Pictures paired with source code:
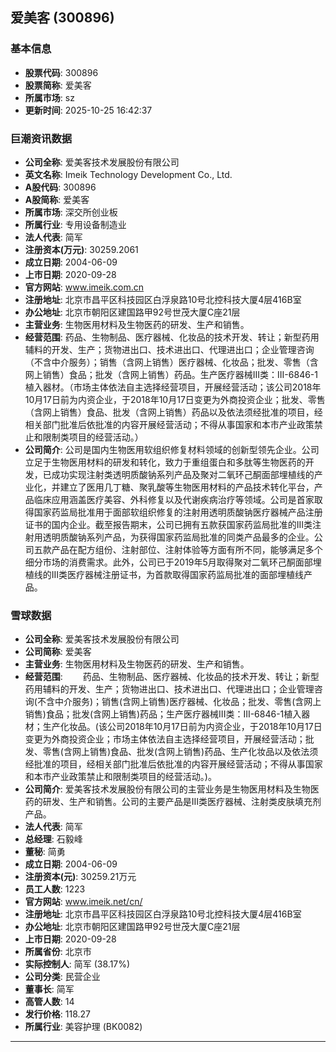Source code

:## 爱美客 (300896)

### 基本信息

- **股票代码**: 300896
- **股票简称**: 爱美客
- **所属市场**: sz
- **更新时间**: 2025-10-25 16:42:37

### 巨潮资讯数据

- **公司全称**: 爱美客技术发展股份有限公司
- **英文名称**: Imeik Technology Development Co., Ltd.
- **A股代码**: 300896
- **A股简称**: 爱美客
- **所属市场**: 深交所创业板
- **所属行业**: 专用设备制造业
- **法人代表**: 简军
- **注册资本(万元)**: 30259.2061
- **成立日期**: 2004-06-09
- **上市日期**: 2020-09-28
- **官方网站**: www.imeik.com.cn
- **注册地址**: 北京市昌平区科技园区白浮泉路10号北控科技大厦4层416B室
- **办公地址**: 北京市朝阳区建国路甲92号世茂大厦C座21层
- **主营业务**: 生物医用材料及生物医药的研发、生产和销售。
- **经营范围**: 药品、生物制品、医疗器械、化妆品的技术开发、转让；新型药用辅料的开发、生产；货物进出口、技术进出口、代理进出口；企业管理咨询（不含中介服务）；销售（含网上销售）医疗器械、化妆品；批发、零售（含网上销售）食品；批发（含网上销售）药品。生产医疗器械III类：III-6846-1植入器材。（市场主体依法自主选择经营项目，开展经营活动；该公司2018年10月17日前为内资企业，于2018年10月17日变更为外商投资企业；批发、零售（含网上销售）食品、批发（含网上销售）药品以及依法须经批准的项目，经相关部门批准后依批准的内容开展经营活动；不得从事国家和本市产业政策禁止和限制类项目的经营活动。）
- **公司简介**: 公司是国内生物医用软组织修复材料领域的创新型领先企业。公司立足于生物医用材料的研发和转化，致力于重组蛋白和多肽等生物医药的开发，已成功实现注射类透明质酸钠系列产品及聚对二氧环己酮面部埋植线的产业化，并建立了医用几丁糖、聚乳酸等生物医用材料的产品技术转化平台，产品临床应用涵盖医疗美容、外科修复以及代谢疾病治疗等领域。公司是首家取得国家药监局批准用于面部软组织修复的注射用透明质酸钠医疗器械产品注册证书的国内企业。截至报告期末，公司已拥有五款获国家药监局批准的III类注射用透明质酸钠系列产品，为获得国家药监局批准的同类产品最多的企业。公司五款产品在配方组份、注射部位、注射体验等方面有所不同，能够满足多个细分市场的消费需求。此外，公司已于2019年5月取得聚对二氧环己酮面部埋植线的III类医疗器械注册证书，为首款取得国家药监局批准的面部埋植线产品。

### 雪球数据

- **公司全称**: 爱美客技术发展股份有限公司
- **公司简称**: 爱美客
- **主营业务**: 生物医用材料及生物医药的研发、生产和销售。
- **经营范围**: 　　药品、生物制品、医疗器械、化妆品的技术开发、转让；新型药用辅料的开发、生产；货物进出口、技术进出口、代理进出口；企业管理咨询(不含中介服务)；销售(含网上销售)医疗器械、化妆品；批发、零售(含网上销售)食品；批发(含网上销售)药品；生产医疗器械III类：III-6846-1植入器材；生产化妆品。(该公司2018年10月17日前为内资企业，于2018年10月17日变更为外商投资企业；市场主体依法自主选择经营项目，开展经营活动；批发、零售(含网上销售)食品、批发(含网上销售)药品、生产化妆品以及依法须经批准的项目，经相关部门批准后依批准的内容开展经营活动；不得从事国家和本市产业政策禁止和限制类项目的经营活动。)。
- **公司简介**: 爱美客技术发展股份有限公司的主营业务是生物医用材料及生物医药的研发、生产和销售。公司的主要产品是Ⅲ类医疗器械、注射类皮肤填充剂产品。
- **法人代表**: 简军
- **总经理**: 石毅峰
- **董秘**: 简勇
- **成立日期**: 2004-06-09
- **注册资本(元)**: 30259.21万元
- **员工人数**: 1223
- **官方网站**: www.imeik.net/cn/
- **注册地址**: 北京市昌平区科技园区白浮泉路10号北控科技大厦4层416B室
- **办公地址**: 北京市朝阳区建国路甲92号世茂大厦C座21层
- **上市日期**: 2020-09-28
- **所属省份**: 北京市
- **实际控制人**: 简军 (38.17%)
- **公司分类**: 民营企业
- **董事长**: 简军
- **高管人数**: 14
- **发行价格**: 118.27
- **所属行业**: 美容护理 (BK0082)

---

...

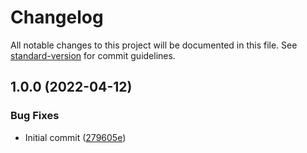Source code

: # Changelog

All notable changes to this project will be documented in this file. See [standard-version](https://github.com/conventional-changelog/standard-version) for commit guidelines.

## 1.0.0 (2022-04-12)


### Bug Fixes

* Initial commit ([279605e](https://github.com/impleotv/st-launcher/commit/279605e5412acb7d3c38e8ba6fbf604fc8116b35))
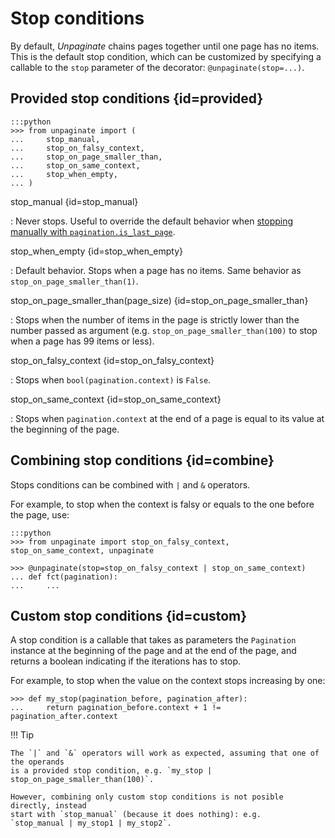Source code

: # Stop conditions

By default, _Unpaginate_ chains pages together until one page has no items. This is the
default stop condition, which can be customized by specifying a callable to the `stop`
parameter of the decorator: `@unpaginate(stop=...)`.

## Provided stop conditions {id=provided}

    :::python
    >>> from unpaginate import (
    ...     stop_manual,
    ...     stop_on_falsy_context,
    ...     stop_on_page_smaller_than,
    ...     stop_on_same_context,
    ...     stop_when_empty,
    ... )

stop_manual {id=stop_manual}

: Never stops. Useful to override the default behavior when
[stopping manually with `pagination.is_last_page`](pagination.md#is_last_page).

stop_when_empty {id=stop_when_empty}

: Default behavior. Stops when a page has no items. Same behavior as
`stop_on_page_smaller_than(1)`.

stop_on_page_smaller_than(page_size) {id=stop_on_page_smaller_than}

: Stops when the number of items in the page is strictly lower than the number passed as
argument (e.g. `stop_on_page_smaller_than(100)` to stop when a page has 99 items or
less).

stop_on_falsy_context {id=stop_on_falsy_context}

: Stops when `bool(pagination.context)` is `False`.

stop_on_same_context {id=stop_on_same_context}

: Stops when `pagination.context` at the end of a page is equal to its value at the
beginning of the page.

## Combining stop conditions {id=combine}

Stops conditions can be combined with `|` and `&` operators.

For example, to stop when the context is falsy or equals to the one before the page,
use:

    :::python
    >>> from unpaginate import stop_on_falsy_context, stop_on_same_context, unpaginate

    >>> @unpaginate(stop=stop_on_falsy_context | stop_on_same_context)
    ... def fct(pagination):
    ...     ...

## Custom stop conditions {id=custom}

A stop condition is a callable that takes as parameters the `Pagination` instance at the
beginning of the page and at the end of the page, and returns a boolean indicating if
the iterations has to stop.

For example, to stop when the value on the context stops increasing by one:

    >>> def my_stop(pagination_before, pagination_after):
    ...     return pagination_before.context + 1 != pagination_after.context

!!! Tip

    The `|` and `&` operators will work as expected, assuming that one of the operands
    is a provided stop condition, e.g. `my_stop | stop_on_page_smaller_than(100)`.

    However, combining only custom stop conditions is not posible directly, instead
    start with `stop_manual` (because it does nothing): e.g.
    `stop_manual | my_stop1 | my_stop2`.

--

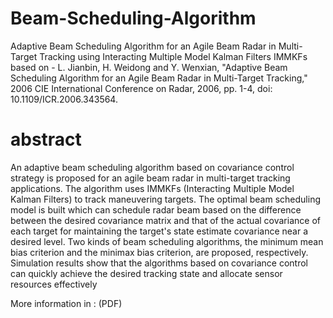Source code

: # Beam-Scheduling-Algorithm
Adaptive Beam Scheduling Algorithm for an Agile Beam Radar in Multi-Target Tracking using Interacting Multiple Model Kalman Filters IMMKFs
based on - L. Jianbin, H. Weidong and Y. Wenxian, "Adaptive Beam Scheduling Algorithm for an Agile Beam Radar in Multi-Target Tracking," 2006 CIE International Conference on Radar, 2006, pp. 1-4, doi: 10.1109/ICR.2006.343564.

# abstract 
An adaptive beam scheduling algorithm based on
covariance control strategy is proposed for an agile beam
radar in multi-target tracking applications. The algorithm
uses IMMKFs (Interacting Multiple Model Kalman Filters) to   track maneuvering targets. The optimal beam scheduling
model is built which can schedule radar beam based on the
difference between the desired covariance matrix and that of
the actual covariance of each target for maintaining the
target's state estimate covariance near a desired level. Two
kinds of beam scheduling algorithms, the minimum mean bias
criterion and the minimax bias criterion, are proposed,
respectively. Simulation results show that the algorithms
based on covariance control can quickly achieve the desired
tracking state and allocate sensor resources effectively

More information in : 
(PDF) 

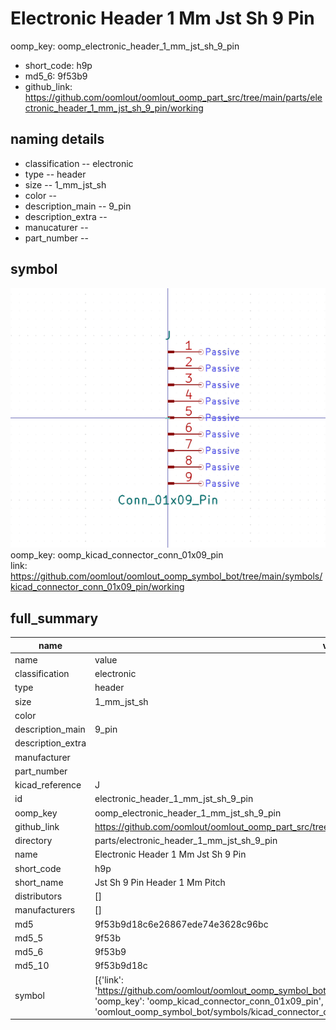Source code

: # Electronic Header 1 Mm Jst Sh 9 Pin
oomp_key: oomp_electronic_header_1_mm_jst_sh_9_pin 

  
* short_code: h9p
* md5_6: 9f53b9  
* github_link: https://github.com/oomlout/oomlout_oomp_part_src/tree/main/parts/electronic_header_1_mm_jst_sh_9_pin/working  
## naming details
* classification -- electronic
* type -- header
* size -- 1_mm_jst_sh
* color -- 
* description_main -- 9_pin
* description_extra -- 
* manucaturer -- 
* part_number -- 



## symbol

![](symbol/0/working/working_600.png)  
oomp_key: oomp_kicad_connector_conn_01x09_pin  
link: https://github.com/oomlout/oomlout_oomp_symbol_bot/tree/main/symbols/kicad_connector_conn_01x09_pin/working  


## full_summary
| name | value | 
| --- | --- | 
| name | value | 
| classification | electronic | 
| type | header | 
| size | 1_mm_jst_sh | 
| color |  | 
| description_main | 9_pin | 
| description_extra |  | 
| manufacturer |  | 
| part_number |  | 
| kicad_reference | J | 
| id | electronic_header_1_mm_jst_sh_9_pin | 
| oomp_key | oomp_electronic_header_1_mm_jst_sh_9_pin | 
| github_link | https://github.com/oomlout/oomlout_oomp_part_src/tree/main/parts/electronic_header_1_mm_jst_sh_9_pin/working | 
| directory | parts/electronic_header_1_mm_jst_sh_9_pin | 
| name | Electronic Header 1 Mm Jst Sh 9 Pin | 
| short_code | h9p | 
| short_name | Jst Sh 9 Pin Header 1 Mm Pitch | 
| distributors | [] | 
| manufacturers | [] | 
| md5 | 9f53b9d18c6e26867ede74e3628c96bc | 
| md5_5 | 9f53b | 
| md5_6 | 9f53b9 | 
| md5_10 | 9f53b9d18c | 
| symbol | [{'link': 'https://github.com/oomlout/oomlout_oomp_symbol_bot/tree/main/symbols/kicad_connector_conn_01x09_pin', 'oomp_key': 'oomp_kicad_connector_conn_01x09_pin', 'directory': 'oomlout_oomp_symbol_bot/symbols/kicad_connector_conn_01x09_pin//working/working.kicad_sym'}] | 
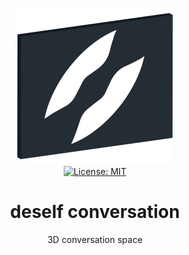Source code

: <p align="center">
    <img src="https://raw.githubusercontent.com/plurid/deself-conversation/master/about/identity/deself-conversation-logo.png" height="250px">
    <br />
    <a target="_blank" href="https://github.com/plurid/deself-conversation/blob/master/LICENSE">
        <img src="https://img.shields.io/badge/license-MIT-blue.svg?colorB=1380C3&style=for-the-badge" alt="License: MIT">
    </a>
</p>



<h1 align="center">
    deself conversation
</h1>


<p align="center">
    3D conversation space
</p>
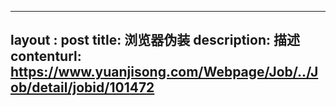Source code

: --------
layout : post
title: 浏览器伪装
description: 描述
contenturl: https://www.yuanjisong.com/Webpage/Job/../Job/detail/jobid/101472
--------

• Work order
For the string "parts", give the number of lines in the data that contain it, and only that number.

• Problem solution
3